Через неделю, после того как я забрал Кристину из центра, у заведующей мистическим образом сгорела квартира, а машину угнала некая шайка придурковатых скинхедов.
Тачку нашли. Но по прошествии энного количества время.
Нашли на дне загородного водоёма.
Без мотора, без колёс, разобранную на запчасти. Даже стёкол не осталось.
Лишь короткое послание на капоте, оставленное красной краской, большими буквами:
«ТВАРЬ».
Да, я изменился. Вот очередное доказательство того, что это я, вероятно, стал тварью. И она, жирная сука, скорей всего, грызёт ногти и рвёт на себе волосы, потому что думает, что на капоте выцарапано её имя.
Её?
А может всё-таки моё…
Почему я так поступил?
Нет, не из-за того, что выдра назвала меня «вшивым сосунком», а потому что довела Кристину до ещё худшего состояния, чем было.
Сестрой никто не занимался. Мне кажется, сиделки просто запирали Кристину в палате в абсолютном одиночестве и наведывались, чтобы просто покормить.
Когда я ворвался в её комнату, в ноздри тут же ударил запах мочи.
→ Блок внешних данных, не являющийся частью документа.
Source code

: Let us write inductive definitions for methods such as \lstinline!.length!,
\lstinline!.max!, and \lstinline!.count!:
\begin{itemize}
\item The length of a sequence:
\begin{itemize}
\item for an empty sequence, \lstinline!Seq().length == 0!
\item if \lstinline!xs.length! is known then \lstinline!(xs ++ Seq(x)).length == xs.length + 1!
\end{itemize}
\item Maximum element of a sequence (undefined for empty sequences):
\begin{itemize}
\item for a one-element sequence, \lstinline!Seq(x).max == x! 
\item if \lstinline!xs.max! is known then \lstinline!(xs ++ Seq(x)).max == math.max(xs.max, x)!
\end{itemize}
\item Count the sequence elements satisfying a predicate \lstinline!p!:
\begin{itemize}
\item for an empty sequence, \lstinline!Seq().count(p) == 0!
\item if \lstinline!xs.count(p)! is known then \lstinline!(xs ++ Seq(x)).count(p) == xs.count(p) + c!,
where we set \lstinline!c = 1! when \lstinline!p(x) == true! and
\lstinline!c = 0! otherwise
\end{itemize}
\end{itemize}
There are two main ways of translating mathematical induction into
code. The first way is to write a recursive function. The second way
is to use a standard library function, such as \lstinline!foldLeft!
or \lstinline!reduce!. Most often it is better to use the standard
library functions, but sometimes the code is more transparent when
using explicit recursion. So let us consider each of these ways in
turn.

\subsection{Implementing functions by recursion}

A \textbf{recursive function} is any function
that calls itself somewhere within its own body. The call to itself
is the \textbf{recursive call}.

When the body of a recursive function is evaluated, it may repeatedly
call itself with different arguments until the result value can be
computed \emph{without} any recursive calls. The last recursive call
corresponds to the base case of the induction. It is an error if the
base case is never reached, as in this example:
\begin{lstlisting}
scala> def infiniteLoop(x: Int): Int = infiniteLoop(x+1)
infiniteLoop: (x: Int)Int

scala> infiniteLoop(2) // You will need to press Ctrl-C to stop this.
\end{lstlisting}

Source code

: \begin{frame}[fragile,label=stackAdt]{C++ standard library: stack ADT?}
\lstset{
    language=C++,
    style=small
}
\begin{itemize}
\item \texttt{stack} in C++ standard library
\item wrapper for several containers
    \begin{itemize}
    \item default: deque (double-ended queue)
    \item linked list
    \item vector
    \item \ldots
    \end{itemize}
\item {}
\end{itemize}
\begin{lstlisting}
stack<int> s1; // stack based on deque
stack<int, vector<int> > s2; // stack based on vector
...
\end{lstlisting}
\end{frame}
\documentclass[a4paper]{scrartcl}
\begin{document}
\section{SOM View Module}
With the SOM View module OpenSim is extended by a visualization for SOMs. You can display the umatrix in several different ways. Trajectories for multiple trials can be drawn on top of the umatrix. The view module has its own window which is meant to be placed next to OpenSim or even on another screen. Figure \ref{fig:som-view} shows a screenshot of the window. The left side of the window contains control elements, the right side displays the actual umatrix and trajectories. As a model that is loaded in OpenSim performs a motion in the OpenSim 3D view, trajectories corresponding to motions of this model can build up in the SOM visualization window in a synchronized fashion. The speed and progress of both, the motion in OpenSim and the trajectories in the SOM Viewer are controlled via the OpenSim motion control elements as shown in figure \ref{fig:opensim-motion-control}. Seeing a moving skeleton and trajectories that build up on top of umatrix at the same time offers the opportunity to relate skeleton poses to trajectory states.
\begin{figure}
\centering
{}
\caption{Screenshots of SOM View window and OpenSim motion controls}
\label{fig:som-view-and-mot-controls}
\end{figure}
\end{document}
Она сидела ко мне спиной на ржавой инвалидной коляске и смотрела в окно, которое, вероятно, мыли раз лет в десять.
Оценив окружающую обстановку, я с яростью хрустнул костяшками, мысленно выматерившись. Мысленно — чтобы не напугать малышку. На самом же деле, если бы Крис не было рядом, я бы голыми руками порешал каждого ублюдка, что принимал участие в этом беспощадном концлагере.
Так называемая «палата» представляла собой голые стены, на которых плесень рисовала уродливые узоры. Здесь было холодно и затхло. Пахло нечистотами. На бедняжке висела огромная больничка рубашка, на пять размеров больше её самой. Некогда красивые, длинные волосы сестры были покрыты грязью и колтунами, а тело… сплошные кости, обтянутые кожей.
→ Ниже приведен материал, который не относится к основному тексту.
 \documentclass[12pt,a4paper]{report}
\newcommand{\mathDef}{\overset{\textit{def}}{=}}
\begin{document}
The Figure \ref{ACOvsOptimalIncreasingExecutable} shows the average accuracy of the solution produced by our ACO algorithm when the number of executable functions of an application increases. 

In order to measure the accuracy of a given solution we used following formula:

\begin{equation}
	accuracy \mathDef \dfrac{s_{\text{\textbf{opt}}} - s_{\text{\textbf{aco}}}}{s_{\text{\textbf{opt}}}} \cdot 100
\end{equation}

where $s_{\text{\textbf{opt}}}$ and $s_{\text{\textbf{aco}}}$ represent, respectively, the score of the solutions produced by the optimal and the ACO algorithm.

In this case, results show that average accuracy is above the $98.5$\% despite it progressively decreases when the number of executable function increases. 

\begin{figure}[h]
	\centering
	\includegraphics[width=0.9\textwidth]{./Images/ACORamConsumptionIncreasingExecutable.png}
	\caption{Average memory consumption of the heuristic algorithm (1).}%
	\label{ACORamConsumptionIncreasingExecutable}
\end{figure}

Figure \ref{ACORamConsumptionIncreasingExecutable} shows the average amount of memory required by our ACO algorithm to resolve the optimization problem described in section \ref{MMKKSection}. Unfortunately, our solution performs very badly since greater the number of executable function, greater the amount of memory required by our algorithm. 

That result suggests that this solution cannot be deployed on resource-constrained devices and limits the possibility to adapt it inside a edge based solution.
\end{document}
Да зеки, бл*ть, лучше живут и лучше выглядят, мать твою!!!
Когда я выдрал из рук заведующей бумаги и поспешил в отделение, заведующая рыкнула мне в спину, мол, заберёте завтра.
Но мне было насрать на завтра! Я хочу сегодня!
В документах был написан номер палаты. Лживая сука не могла толком объяснить, почему я не могу прямо сейчас увидеть сестренку. Но я сам начал догадываться почему!
Падлы что-то скрывали. И я это выясню.
Вот и выяснил!
Суки! Твари! Ублюдки!
Кристина напоминала высушенный, измученный голодом труп! С ней никто не занимался! Скоты, видимо, ждали, когда она побыстрее счахнет, чтобы меньше париться.
Малышка даже ходила под себя…
Это было настолько больно! Настолько невыносимо… Что я едва сдержался, чтобы не прибить каждого таракана в этой гнилой дыре, которую называли «реабилитационным центром для людей с ограниченными возможностями и различными патологиями».
В двадцать два года я украл Кристину из этого Ада для несчастных калек.
Снял квартиру, заплатил сиделке. Начал сам выхаживать и заботиться, как о родной дочери. Малышка делала колоссальные успехи! Она начала меня узнавать. Она начала улыбаться, всякий раз, когда я приезжал, чтобы навестить бедняжку. Перед арестом, я хотел познакомить её со… со своей девушкой.
Кристина продолжала творить чудеса: начала произносить слова по слогам, шевелила руками и ногами, сжимала ладони в кулаки, даже ерзала в коляске.